● **WORK INSTRUCTIONS**
Filter the lines below, keeping each one that holds "file".

Source texts of formatted documents
━━━━━━━━━━━━━━━━━━━━━━━━━━━━━━

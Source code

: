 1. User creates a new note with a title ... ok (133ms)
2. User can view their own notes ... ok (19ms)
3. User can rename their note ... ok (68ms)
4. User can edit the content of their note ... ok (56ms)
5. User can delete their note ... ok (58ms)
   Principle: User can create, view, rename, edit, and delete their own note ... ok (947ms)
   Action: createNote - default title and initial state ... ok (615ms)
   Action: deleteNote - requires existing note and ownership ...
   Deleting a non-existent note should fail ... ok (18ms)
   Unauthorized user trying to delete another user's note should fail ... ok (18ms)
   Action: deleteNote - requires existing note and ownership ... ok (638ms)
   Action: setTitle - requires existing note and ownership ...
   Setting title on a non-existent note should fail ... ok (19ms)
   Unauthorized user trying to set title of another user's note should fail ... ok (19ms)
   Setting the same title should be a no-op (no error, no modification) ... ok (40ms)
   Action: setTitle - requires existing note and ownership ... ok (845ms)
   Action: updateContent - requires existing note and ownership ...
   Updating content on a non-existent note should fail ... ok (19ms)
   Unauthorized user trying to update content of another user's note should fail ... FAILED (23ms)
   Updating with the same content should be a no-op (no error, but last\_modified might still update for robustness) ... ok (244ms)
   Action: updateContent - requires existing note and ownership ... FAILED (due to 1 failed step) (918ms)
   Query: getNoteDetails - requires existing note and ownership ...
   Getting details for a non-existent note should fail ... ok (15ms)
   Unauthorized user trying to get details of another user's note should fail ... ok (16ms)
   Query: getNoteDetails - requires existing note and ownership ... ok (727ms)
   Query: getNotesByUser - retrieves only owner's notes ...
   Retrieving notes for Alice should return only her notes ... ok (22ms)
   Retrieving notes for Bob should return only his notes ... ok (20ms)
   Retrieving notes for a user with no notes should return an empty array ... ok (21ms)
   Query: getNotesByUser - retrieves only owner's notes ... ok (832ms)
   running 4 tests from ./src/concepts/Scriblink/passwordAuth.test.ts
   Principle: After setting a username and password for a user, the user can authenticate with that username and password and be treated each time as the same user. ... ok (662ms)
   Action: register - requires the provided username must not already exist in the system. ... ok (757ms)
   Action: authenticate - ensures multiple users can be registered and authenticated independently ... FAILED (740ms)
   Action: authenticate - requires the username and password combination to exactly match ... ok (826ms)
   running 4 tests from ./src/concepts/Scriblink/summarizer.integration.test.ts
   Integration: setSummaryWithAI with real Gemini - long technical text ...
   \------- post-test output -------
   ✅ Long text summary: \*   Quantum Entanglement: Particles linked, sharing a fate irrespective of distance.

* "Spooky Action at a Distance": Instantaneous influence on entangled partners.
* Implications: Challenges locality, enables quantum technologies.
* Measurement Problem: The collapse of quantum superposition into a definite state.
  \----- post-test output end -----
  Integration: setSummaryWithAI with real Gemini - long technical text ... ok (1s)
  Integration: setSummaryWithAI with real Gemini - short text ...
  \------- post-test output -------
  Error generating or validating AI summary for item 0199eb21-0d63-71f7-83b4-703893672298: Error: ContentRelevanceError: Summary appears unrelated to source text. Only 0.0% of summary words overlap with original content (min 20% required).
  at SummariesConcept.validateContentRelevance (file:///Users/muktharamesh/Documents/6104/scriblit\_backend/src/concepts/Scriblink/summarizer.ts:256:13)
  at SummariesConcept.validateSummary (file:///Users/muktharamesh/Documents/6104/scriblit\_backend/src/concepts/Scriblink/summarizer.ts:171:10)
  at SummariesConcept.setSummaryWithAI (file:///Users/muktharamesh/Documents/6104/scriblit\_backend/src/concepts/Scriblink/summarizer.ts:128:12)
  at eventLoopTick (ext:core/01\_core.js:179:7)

━━━━━━━━━━━━━━━━━━━━━━━━━━━━━━

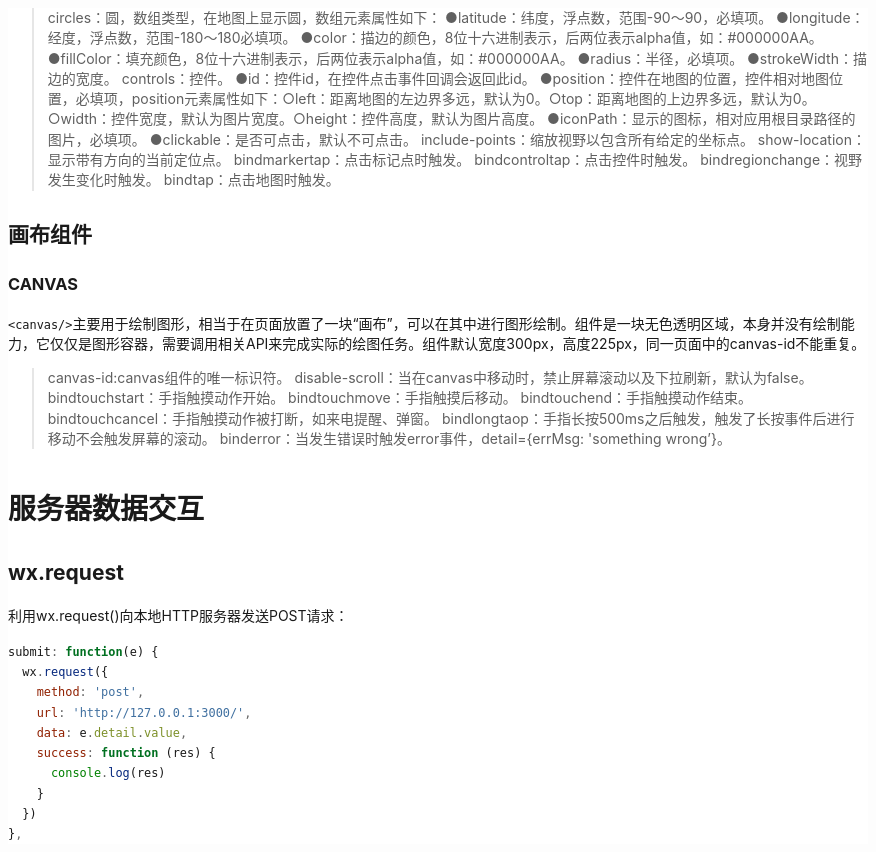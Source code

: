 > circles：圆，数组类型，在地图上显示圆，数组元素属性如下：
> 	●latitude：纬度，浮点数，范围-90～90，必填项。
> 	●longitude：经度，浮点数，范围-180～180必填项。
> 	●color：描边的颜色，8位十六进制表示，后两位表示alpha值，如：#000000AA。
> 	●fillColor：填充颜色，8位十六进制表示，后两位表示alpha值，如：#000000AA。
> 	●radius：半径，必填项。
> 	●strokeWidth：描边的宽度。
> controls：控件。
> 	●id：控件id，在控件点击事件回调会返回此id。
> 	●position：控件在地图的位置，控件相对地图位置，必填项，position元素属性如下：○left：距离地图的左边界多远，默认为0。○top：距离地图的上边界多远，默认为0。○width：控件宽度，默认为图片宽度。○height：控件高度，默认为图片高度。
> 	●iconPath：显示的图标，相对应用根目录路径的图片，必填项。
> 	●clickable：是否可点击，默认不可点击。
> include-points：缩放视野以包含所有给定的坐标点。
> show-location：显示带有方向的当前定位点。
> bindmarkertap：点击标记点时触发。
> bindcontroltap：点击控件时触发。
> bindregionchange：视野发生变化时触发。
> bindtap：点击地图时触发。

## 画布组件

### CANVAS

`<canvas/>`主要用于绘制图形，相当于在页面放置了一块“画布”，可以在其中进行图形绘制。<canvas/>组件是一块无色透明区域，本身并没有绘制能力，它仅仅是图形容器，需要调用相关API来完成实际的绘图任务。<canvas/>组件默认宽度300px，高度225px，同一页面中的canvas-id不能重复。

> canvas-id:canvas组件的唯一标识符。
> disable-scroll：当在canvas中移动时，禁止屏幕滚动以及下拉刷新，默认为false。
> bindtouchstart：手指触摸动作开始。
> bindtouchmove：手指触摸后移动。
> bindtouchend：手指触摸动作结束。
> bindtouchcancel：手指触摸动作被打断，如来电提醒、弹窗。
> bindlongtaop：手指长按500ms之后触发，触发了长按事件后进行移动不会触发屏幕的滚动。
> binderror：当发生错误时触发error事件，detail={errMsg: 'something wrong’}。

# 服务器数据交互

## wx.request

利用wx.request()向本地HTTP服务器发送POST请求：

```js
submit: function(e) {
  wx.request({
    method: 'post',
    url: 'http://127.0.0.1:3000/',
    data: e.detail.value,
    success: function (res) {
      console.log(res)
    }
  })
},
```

━━━━━━━━━━━━━━━━━━━━━━━━━━━━━━

● **EXERCISE OUTPUT**
  at SummariesConcept.validateContentRelevance (file:///Users/muktharamesh/Documents/6104/scriblit\_backend/src/concepts/Scriblink/summarizer.ts:256:13)
  at SummariesConcept.validateSummary (file:///Users/muktharamesh/Documents/6104/scriblit\_backend/src/concepts/Scriblink/summarizer.ts:171:10)
  at SummariesConcept.setSummaryWithAI (file:///Users/muktharamesh/Documents/6104/scriblit\_backend/src/concepts/Scriblink/summarizer.ts:128:12)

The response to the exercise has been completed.